A recap on dividends
Every year the directors decide what proportion of a firm’s annual profits they will pay to shareholders as a dividend. It is worth remembering that, although this decision needs to be ratified at an Annual General Meeting of shareholders, dividend policy is therefore in the hands of the directors. Typically dividends are paid in two tranches – at the “interim” stage, roughly half way through the financial year and then a top up “final” dividend. Whilst some shareholders eschew dividends in favour of stocks that offer capital growth, we think solid dividend stocks offer three advantages.
A decent relative yield
Thanks to record-low interest rates around much of the world, income has become tough to find. Nonetheless shares can still offer a reasonable amount of it, expressed as a yield (the annual return from an investment as a proportion of the capital invested at current prices). The following snapshot was taken in early April 2017 purely as an illustration;
You can see that a basket of UK shares – here the broad FTSE All-Share index – offered around 3.5% as an annual return versus 2.6% for corporate bonds, 1.5% for UK government bonds and somewhere just north of 1% for pure cash term deposits (depending largely on the riskiness of the deposit taker). What’s more, over the long-term dividends have tended to grow.
Income investors not only want a decent yield but they also need to see some growth in their income stream so that they at least keep pace with inflation. Shares have shown since the start of the century that they can offer long-term income growth as the following chart reveals;
Risk warning: your capital may be at risk when you invest in shares. Past performance is no guarantee of future performance
Here we can see that the annual income from a holding of the FTSE All-Share index has roughly doubled (from around £60 to more like £120) since the turn of the century (the pink area above). Meantime, the capital value of the same index has risen around 23% over the same period (the black line above). This trend shows that over the long-term dividends can offer income growth. And for investors who are prepared to leave their money invested, there is a third benefit.
The power of reinvestment
The final chart below compares the return from the FTSE All-Share on a capital-only and total return basis, where the latter includes reinvested dividends. Since January 2000 the total return has beaten the capital-only return handsomely, albeit this is no guarantee of future performance.

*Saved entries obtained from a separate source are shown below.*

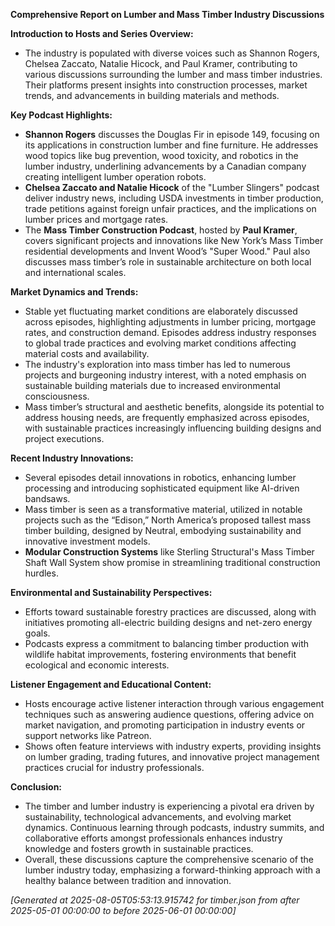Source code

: **Comprehensive Report on Lumber and Mass Timber Industry Discussions**

**Introduction to Hosts and Series Overview:**
- The industry is populated with diverse voices such as Shannon Rogers, Chelsea Zaccato, Natalie Hicock, and Paul Kramer, contributing to various discussions surrounding the lumber and mass timber industries. Their platforms present insights into construction processes, market trends, and advancements in building materials and methods.

**Key Podcast Highlights:**
- **Shannon Rogers** discusses the Douglas Fir in episode 149, focusing on its applications in construction lumber and fine furniture. He addresses wood topics like bug prevention, wood toxicity, and robotics in the lumber industry, underlining advancements by a Canadian company creating intelligent lumber operation robots.
- **Chelsea Zaccato and Natalie Hicock** of the "Lumber Slingers" podcast deliver industry news, including USDA investments in timber production, trade petitions against foreign unfair practices, and the implications on lumber prices and mortgage rates.
- The **Mass Timber Construction Podcast**, hosted by **Paul Kramer**, covers significant projects and innovations like New York’s Mass Timber residential developments and Invent Wood’s "Super Wood." Paul also discusses mass timber’s role in sustainable architecture on both local and international scales.

**Market Dynamics and Trends:**
- Stable yet fluctuating market conditions are elaborately discussed across episodes, highlighting adjustments in lumber pricing, mortgage rates, and construction demand. Episodes address industry responses to global trade practices and evolving market conditions affecting material costs and availability.
- The industry's exploration into mass timber has led to numerous projects and burgeoning industry interest, with a noted emphasis on sustainable building materials due to increased environmental consciousness.
- Mass timber’s structural and aesthetic benefits, alongside its potential to address housing needs, are frequently emphasized across episodes, with sustainable practices increasingly influencing building designs and project executions.

**Recent Industry Innovations:**
- Several episodes detail innovations in robotics, enhancing lumber processing and introducing sophisticated equipment like AI-driven bandsaws.
- Mass timber is seen as a transformative material, utilized in notable projects such as the “Edison,” North America’s proposed tallest mass timber building, designed by Neutral, embodying sustainability and innovative investment models.
- **Modular Construction Systems** like Sterling Structural's Mass Timber Shaft Wall System show promise in streamlining traditional construction hurdles.

**Environmental and Sustainability Perspectives:**
- Efforts toward sustainable forestry practices are discussed, along with initiatives promoting all-electric building designs and net-zero energy goals.
- Podcasts express a commitment to balancing timber production with wildlife habitat improvements, fostering environments that benefit ecological and economic interests.

**Listener Engagement and Educational Content:**
- Hosts encourage active listener interaction through various engagement techniques such as answering audience questions, offering advice on market navigation, and promoting participation in industry events or support networks like Patreon.
- Shows often feature interviews with industry experts, providing insights on lumber grading, trading futures, and innovative project management practices crucial for industry professionals.

**Conclusion:**
- The timber and lumber industry is experiencing a pivotal era driven by sustainability, technological advancements, and evolving market dynamics. Continuous learning through podcasts, industry summits, and collaborative efforts amongst professionals enhances industry knowledge and fosters growth in sustainable practices.
- Overall, these discussions capture the comprehensive scenario of the lumber industry today, emphasizing a forward-thinking approach with a healthy balance between tradition and innovation.

*[Generated at 2025-08-05T05:53:13.915742 for timber.json from after 2025-05-01 00:00:00 to before 2025-06-01 00:00:00]*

Risk warning: your capital may be at risk when you invest in shares. Past performance is no guarantee of future performance.
We’ll finish with another important caveat.
As we noted earlier, dividends are determined by the directors. That means when times are tough the annual dividend can be cut or even suspended and sometimes at very short notice. Even firms the size of BP and Tesco have succumbed in the past which demonstrates that no share is immune to either price falls or dividend cuts, or both. As an investor, you need to be alert to this risk and adequately diversify an income portfolio to help to mitigate it.